### [YOUR INSTRUCTIONS]
Out of the records below, copy all lines in which the word "from" occurs.

(Items listed in a dataset)
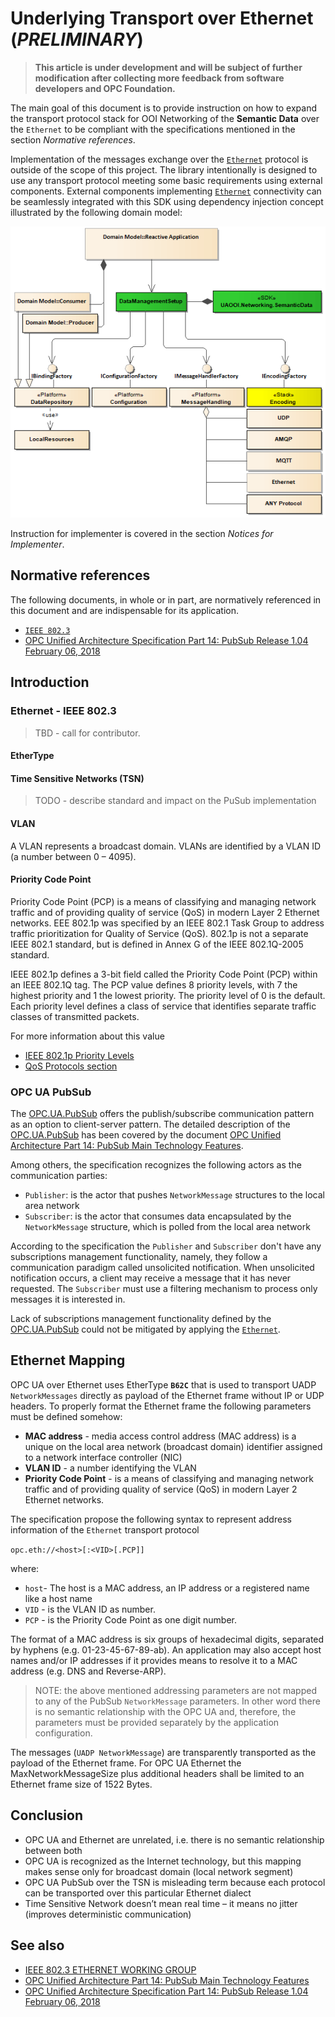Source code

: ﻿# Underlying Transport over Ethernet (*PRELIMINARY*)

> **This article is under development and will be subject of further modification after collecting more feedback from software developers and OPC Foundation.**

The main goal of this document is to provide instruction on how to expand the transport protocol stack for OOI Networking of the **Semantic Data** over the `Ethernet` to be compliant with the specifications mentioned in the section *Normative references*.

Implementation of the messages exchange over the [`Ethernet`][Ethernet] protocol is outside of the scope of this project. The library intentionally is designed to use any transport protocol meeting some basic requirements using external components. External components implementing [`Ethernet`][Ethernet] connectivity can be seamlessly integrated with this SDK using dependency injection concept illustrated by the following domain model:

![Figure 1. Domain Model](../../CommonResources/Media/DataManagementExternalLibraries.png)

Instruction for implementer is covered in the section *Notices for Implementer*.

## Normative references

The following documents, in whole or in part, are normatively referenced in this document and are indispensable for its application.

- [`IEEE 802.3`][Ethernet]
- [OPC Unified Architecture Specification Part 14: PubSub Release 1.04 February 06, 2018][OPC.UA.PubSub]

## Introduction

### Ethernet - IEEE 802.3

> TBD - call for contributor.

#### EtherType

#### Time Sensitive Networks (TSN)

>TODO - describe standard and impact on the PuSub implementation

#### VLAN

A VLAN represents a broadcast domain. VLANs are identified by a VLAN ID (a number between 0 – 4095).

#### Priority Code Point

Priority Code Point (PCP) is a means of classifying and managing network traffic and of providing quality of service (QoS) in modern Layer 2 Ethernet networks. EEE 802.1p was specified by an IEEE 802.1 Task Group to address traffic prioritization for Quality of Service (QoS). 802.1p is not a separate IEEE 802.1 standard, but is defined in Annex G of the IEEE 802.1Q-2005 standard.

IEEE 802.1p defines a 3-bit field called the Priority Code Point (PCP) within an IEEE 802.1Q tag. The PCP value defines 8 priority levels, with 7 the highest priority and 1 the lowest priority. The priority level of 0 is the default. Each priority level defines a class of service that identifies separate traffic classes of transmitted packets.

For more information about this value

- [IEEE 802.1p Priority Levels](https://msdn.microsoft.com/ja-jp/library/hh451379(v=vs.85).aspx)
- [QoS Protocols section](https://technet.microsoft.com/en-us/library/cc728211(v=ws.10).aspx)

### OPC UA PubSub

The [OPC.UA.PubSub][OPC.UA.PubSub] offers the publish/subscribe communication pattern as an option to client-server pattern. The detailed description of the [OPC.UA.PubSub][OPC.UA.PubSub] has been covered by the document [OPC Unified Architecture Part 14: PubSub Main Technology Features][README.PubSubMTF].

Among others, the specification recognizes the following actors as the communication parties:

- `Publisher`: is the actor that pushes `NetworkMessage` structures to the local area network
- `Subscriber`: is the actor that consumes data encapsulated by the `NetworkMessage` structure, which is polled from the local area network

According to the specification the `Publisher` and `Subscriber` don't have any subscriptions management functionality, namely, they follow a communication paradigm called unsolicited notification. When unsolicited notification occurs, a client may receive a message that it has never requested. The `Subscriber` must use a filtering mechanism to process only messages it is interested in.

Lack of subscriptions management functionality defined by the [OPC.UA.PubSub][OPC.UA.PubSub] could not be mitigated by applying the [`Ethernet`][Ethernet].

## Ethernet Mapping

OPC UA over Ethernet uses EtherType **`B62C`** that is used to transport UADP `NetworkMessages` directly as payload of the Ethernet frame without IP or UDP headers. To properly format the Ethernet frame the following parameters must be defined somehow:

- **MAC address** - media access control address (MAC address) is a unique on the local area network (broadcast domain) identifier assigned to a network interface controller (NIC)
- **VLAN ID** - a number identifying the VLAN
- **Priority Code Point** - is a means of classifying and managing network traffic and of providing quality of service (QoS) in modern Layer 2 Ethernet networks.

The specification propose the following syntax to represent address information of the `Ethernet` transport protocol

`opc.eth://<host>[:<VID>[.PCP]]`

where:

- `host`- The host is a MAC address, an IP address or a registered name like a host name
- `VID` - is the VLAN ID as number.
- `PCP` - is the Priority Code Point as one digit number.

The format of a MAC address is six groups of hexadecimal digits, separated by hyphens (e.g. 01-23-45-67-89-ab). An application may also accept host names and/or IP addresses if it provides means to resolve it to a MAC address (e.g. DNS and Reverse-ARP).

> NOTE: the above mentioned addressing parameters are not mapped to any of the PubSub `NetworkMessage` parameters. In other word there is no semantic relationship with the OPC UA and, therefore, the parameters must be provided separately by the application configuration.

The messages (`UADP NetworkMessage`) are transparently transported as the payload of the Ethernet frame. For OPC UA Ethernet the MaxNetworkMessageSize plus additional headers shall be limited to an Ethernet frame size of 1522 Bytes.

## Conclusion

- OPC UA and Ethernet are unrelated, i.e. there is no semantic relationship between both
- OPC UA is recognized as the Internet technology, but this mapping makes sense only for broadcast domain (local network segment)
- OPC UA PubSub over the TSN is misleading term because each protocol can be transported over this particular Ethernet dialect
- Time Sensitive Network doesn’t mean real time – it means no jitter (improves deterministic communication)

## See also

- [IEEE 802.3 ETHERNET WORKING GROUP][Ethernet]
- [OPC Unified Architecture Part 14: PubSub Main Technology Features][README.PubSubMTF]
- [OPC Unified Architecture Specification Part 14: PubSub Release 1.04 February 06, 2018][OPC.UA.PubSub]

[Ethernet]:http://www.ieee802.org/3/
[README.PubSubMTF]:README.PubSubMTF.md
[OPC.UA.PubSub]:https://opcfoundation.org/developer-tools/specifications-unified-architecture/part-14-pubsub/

==

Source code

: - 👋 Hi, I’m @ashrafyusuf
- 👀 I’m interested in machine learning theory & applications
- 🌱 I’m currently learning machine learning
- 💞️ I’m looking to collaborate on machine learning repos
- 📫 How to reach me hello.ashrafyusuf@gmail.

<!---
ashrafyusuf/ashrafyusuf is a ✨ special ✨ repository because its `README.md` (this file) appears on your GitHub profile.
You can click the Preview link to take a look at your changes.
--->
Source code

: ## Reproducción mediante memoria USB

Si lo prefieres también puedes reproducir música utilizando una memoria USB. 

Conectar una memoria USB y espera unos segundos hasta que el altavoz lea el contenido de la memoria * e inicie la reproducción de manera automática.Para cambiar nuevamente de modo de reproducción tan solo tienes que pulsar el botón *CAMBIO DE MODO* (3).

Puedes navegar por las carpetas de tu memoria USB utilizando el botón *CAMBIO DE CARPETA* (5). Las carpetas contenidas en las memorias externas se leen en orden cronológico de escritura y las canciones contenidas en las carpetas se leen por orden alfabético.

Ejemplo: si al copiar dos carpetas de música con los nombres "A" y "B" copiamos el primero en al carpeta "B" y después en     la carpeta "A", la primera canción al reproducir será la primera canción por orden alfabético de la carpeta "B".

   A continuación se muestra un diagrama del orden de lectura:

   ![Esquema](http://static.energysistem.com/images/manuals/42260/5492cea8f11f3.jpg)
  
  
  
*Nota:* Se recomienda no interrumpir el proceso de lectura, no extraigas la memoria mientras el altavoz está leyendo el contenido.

### [FINISHED EXERCISE]
> **This article is under development and will be subject of further modification after collecting more feedback from software developers and OPC Foundation.**
- `Subscriber`: is the actor that consumes data encapsulated by the `NetworkMessage` structure, which is polled from the local area network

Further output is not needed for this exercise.